Il est évident que le premier ministre John Charest a créé la commission Bouchard-Taylor pour pallier à son manque de leadership face à la question identitaire, c’est-à-dire la définition du « nous », peuple du Québec. À cet égard, il n’y a rien à attendre de ce spectacle itinérant et nomade qui adopte le visage d’une vaste thérapie collective où le Québec prête le flanc à une critique venant de nos « amis » du « Rest of Canada » (le ROC), le présentant comme intolérant et raciste.
Cette impression est d’ailleurs amplifiée volontairement par le discours de ce même M. Charest, lors du dernier Conseil général du Parti libéral du Québec, ainsi que par tous ces idéologues de la médiacratie fédéraliste en mission pour contenir le « nous » peuple du Québec à l’intérieur de la cage à castor canadienne.

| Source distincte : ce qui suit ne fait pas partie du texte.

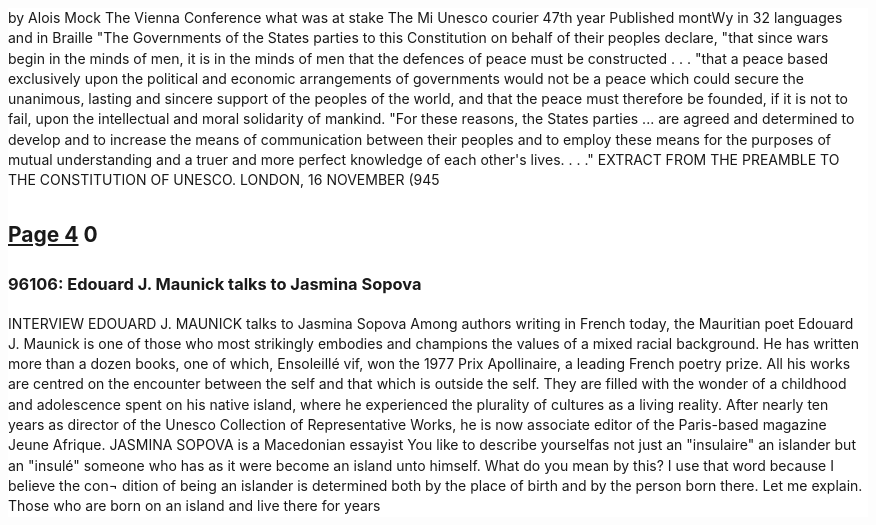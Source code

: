 by Alois Mock
The Vienna Conference
what was at stake
The
Mi
Unesco
courier
47th year Published montWy
in 32 languages and in Braille
"The Governments of the States parties to this Constitution on behalf of their peoples declare,
"that since wars begin in the minds of men, it is in the minds of men that the defences of peace must be constructed . . .
"that a peace based exclusively upon the political and economic arrangements of governments would not be a peace which could secure the
unanimous, lasting and sincere support of the peoples of the world, and that the peace must therefore be founded, if it is not to fail, upon the
intellectual and moral solidarity of mankind.
"For these reasons, the States parties ... are agreed and determined to develop and to increase the means of communication between their peoples
and to employ these means for the purposes of mutual understanding and a truer and more perfect knowledge of each other's lives. . . ."
EXTRACT FROM THE PREAMBLE TO THE CONSTITUTION OF UNESCO. LONDON, 16 NOVEMBER (945

## [Page 4](https://demo.humlab.umu.se/courier/096120engo.pdf#page=4) 0

### 96106: Edouard J. Maunick talks to Jasmina Sopova

INTERVIEW
EDOUARD J. MAUNICK talks to Jasmina Sopova
Among authors writing in French
today, the Mauritian poet Edouard J.
Maunick is one of those who most
strikingly embodies and champions
the values of a mixed racial
background. He has written more
than a dozen books, one of which,
Ensoleillé vif, won the 1977 Prix
Apollinaire, a leading French poetry
prize. All his works are centred on
the encounter between the self and
that which is outside the self. They
are filled with the wonder of a
childhood and adolescence spent
on his native island, where he
experienced the plurality of cultures
as a living reality. After nearly ten
years as director of the Unesco
Collection of Representative Works,
he is now associate editor of the
Paris-based magazine Jeune Afrique.
JASMINA SOPOVA
is a Macedonian essayist
You like to describe yourselfas not just
an "insulaire" an islander but an
"insulé" someone who has as it were
become an island unto himself. What do
you mean by this?
I use that word because I believe the con¬
dition of being an islander is determined
both by the place of birth and by the person
born there. Let me explain. Those who are
born on an island and live there for years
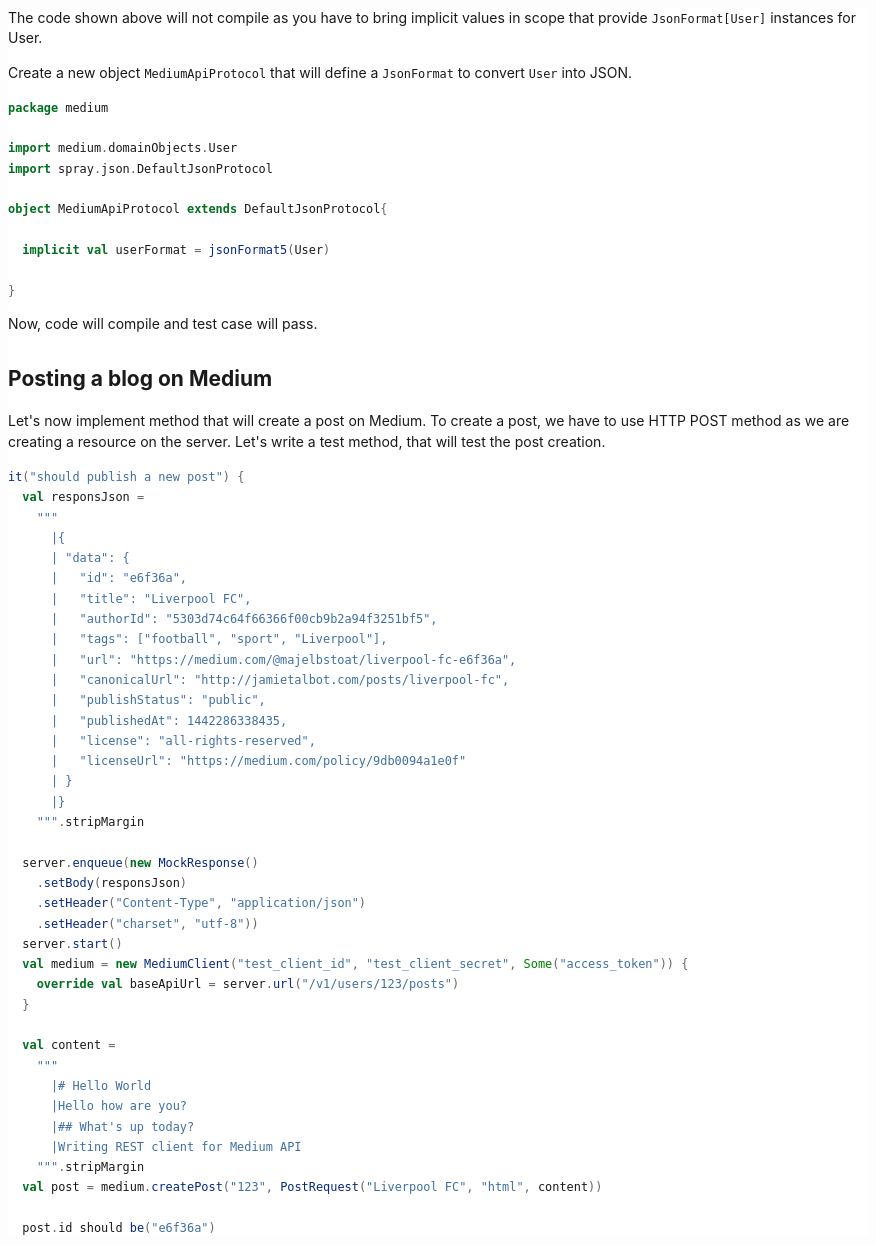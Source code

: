 The code shown above will not compile as you have to bring implicit values in scope that provide `JsonFormat[User]` instances for User.

Create a new object `MediumApiProtocol` that will define a `JsonFormat` to convert `User` into JSON.

```scala
package medium

import medium.domainObjects.User
import spray.json.DefaultJsonProtocol

object MediumApiProtocol extends DefaultJsonProtocol{

  implicit val userFormat = jsonFormat5(User)

}
```

Now, code will compile and test case will pass.

## Posting a blog on Medium

Let's now implement method that will create a post on Medium. To create a post, we have to use HTTP POST method as we are creating a resource on the server. Let's write a test method, that will test the post creation.

```scala
it("should publish a new post") {
  val responsJson =
    """
      |{
      | "data": {
      |   "id": "e6f36a",
      |   "title": "Liverpool FC",
      |   "authorId": "5303d74c64f66366f00cb9b2a94f3251bf5",
      |   "tags": ["football", "sport", "Liverpool"],
      |   "url": "https://medium.com/@majelbstoat/liverpool-fc-e6f36a",
      |   "canonicalUrl": "http://jamietalbot.com/posts/liverpool-fc",
      |   "publishStatus": "public",
      |   "publishedAt": 1442286338435,
      |   "license": "all-rights-reserved",
      |   "licenseUrl": "https://medium.com/policy/9db0094a1e0f"
      | }
      |}
    """.stripMargin

  server.enqueue(new MockResponse()
    .setBody(responsJson)
    .setHeader("Content-Type", "application/json")
    .setHeader("charset", "utf-8"))
  server.start()
  val medium = new MediumClient("test_client_id", "test_client_secret", Some("access_token")) {
    override val baseApiUrl = server.url("/v1/users/123/posts")
  }

  val content =
    """
      |# Hello World
      |Hello how are you?
      |## What's up today?
      |Writing REST client for Medium API
    """.stripMargin
  val post = medium.createPost("123", PostRequest("Liverpool FC", "html", content))

  post.id should be("e6f36a")
```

Mais, on sent manifestement que ce « nous » commence à en avoir plein le « casse ».
En fait, la question qui se pose ne porte ni sur les accommodements, ni sur l’immigration, qui ne sont qu’accessoires à la véritable question qui est celle de la définition du « nous » (peuple du Québec). On s’étonne que les deux grands intellectuels qui ont daigné descendre de leurs tours d’ivoire pour se transformer en thérapeutes « populaires », ne l’aient pas encore compris ou feignent de ne pas le comprendre.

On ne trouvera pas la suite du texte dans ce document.